### EXERCISE OBJECTIVE
Without changing anything, reproduce every record below.

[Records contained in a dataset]
------------------------------------------------------------------------
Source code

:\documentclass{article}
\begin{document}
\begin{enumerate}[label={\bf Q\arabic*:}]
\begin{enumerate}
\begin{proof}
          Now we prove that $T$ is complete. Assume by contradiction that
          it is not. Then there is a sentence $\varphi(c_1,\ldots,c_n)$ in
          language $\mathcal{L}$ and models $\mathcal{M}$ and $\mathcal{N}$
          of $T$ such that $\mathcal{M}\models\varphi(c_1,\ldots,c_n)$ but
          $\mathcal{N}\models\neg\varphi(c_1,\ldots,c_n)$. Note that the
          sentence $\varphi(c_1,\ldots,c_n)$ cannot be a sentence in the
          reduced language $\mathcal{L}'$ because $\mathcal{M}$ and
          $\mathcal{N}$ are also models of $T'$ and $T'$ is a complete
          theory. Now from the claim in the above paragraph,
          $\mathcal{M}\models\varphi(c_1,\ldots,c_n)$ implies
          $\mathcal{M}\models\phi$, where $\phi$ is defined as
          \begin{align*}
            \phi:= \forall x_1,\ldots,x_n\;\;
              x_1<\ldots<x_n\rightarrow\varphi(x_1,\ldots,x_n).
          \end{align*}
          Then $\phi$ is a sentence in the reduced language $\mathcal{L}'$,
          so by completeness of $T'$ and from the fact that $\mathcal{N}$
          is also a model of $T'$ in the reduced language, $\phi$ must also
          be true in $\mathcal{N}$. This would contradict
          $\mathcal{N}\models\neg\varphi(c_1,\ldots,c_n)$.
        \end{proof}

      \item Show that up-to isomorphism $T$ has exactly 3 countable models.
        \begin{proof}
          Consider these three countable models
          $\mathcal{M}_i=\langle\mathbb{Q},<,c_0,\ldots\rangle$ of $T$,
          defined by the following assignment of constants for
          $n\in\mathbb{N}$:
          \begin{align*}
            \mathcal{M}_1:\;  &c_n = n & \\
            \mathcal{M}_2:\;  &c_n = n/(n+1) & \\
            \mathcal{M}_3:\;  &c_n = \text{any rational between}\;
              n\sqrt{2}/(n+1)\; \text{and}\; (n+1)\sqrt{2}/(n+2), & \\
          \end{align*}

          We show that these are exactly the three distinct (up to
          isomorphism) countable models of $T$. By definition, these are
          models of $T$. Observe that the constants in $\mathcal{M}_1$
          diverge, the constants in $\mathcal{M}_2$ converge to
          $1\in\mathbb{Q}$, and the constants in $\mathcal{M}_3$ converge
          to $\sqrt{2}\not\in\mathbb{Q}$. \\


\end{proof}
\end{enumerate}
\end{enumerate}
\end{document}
------------------------------------------------------------------------
### TASK OUTPUT
Source code

:\documentclass{article}
\begin{document}
\begin{enumerate}[label={\bf Q\arabic*:}]
\begin{enumerate}
\begin{proof}
          Now we prove that $T$ is complete. Assume by contradiction that
          it is not. Then there is a sentence $\varphi(c_1,\ldots,c_n)$ in
          language $\mathcal{L}$ and models $\mathcal{M}$ and $\mathcal{N}$
          of $T$ such that $\mathcal{M}\models\varphi(c_1,\ldots,c_n)$ but
          $\mathcal{N}\models\neg\varphi(c_1,\ldots,c_n)$. Note that the
          sentence $\varphi(c_1,\ldots,c_n)$ cannot be a sentence in the
          reduced language $\mathcal{L}'$ because $\mathcal{M}$ and
          $\mathcal{N}$ are also models of $T'$ and $T'$ is a complete
          theory. Now from the claim in the above paragraph,
          $\mathcal{M}\models\varphi(c_1,\ldots,c_n)$ implies
          $\mathcal{M}\models\phi$, where $\phi$ is defined as
          \begin{align*}
            \phi:= \forall x_1,\ldots,x_n\;\;
              x_1<\ldots<x_n\rightarrow\varphi(x_1,\ldots,x_n).
          \end{align*}
          Then $\phi$ is a sentence in the reduced language $\mathcal{L}'$,
          so by completeness of $T'$ and from the fact that $\mathcal{N}$
          is also a model of $T'$ in the reduced language, $\phi$ must also
          be true in $\mathcal{N}$. This would contradict
          $\mathcal{N}\models\neg\varphi(c_1,\ldots,c_n)$.
        \end{proof}

      \item Show that up-to isomorphism $T$ has exactly 3 countable models.
        \begin{proof}
          Consider these three countable models
          $\mathcal{M}_i=\langle\mathbb{Q},<,c_0,\ldots\rangle$ of $T$,
          defined by the following assignment of constants for
          $n\in\mathbb{N}$:
          \begin{align*}
            \mathcal{M}_1:\;  &c_n = n & \\
            \mathcal{M}_2:\;  &c_n = n/(n+1) & \\
            \mathcal{M}_3:\;  &c_n = \text{any rational between}\;
              n\sqrt{2}/(n+1)\; \text{and}\; (n+1)\sqrt{2}/(n+2), & \\
          \end{align*}

          We show that these are exactly the three distinct (up to
          isomorphism) countable models of $T$. By definition, these are
          models of $T$. Observe that the constants in $\mathcal{M}_1$
          diverge, the constants in $\mathcal{M}_2$ converge to
          $1\in\mathbb{Q}$, and the constants in $\mathcal{M}_3$ converge
          to $\sqrt{2}\not\in\mathbb{Q}$. \\


\end{proof}
\end{enumerate}
\end{enumerate}
\end{document}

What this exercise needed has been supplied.